Requirement: Quote exactly and only this range of lines in the data below: the line that holds "Sava, P., and" to the line that holds "Shipp, R. M., \&", both included.
[Exercise inputs Boundary: Start]
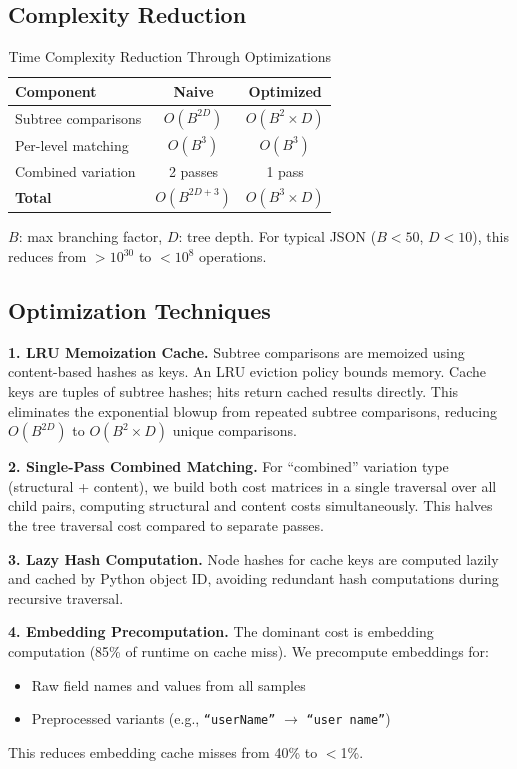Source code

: \documentclass{article}
\theoremstyle{plain}
\theoremstyle{definition}
\begin{document}
\subsection{Complexity Reduction}

\begin{table}[h]
\centering
\caption{Time Complexity Reduction Through Optimizations}
\label{tab:complexity-reduction}
\scriptsize
\begin{tabular}{@{}lcc@{}}
\toprule
\textbf{Component} & \textbf{Naive} & \textbf{Optimized} \\
\midrule
Subtree comparisons & $O(B^{2D})$ & $O(B^2 \times D)$ \\
Per-level matching & $O(B^3)$ & $O(B^3)$ \\
Combined variation & 2 passes & 1 pass \\
\midrule
\textbf{Total} & $O(B^{2D+3})$ & $O(B^3 \times D)$ \\
\bottomrule
\end{tabular}

\vspace{0.3em}
\raggedright\small $B$: max branching factor, $D$: tree depth. For typical JSON ($B<50$, $D<10$), this reduces from $>10^{30}$ to $<10^{8}$ operations.
\end{table}

\subsection{Optimization Techniques}

\textbf{1. LRU Memoization Cache.} Subtree comparisons are memoized using content-based hashes as keys. An LRU eviction policy bounds memory. Cache keys are tuples of subtree hashes; hits return cached results directly. This eliminates the exponential blowup from repeated subtree comparisons, reducing $O(B^{2D})$ to $O(B^2 \times D)$ unique comparisons.

\textbf{2. Single-Pass Combined Matching.} For ``combined'' variation type (structural + content), we build both cost matrices in a single traversal over all child pairs, computing structural and content costs simultaneously. This halves the tree traversal cost compared to separate passes.

\textbf{3. Lazy Hash Computation.} Node hashes for cache keys are computed lazily and cached by Python object ID, avoiding redundant hash computations during recursive traversal.

\textbf{4. Embedding Precomputation.} The dominant cost is embedding computation (85\% of runtime on cache miss). We precompute embeddings for:
\begin{itemize}
\item Raw field names and values from all samples
\item Preprocessed variants (e.g., \texttt{``userName''} $\rightarrow$ \texttt{``user name''})
\end{itemize}
This reduces embedding cache misses from 40\% to $<$1\%.
\end{document}

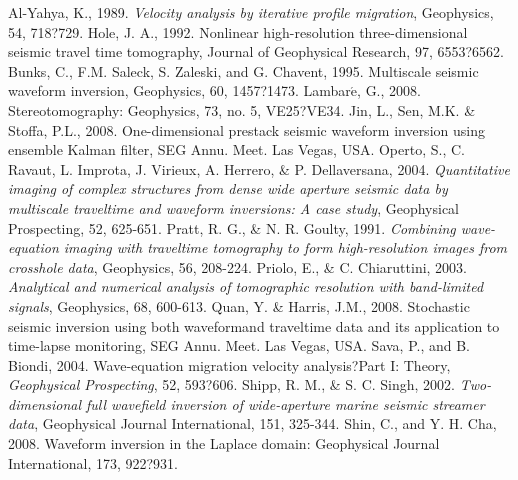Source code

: \documentclass{gji}
\begin{document}
\begin{thebibliography}{}
 Al-Yahya, K., 1989. \textit{Velocity analysis by iterative profile migration}, Geophysics, 54, 718?729.
 Hole, J. A., 1992. Nonlinear high-resolution three-dimensional seismic travel time tomography, Journal of Geophysical Research, 97, 6553?6562.
 Bunks, C., F.M. Saleck, S. Zaleski, and G. Chavent, 1995. Multiscale seismic waveform inversion,  Geophysics, 60, 1457?1473.
 Lambar$\acute{\textrm{e}}$, G., 2008. Stereotomography: Geophysics, 73, no. 5, VE25?VE34.
 Jin, L., Sen, M.K. \& Stoffa, P.L., 2008. One-dimensional prestack seismic waveform inversion using ensemble Kalman filter, SEG Annu. Meet. Las Vegas, USA.
 Operto, S., C. Ravaut, L. Improta, J. Virieux, A. Herrero, \& P. Dellaversana, 2004. \textit{Quantitative imaging of complex structures from dense wide aperture seismic data by multiscale traveltime and waveform inversions: A case study}, Geophysical Prospecting, 52, 625-651.
 Pratt, R. G., \& N. R. Goulty, 1991. \textit{Combining wave-equation imaging with traveltime tomography to form high-resolution images from crosshole data}, Geophysics, 56, 208-224.
 Priolo, E., \& C. Chiaruttini, 2003. \textit{Analytical and numerical analysis of tomographic resolution with band-limited signals}, Geophysics, 68, 600-613.
 Quan, Y. \& Harris, J.M., 2008. Stochastic seismic inversion using both waveformand traveltime data and its application to time-lapse monitoring, SEG Annu. Meet. Las Vegas, USA.
 Sava, P., and B. Biondi, 2004. Wave-equation migration velocity analysis?Part I: Theory, \textit{Geophysical Prospecting}, 52, 593?606.
 Shipp, R. M., \& S. C. Singh, 2002. \textit{Two-dimensional full wavefield inversion of wide-aperture marine seismic streamer data}, Geophysical Journal International, 151, 325-344.
 Shin, C., and Y. H. Cha, 2008. Waveform inversion in the Laplace domain: Geophysical Journal International, 173, 922?931. 

\end{thebibliography}
\end{document}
[Exercise inputs Boundary: End]
Answer to the problem:
 Sava, P., and B. Biondi, 2004. Wave-equation migration velocity analysis?Part I: Theory, \textit{Geophysical Prospecting}, 52, 593?606.
 Shipp, R. M., \& S. C. Singh, 2002. \textit{Two-dimensional full wavefield inversion of wide-aperture marine seismic streamer data}, Geophysical Journal International, 151, 325-344.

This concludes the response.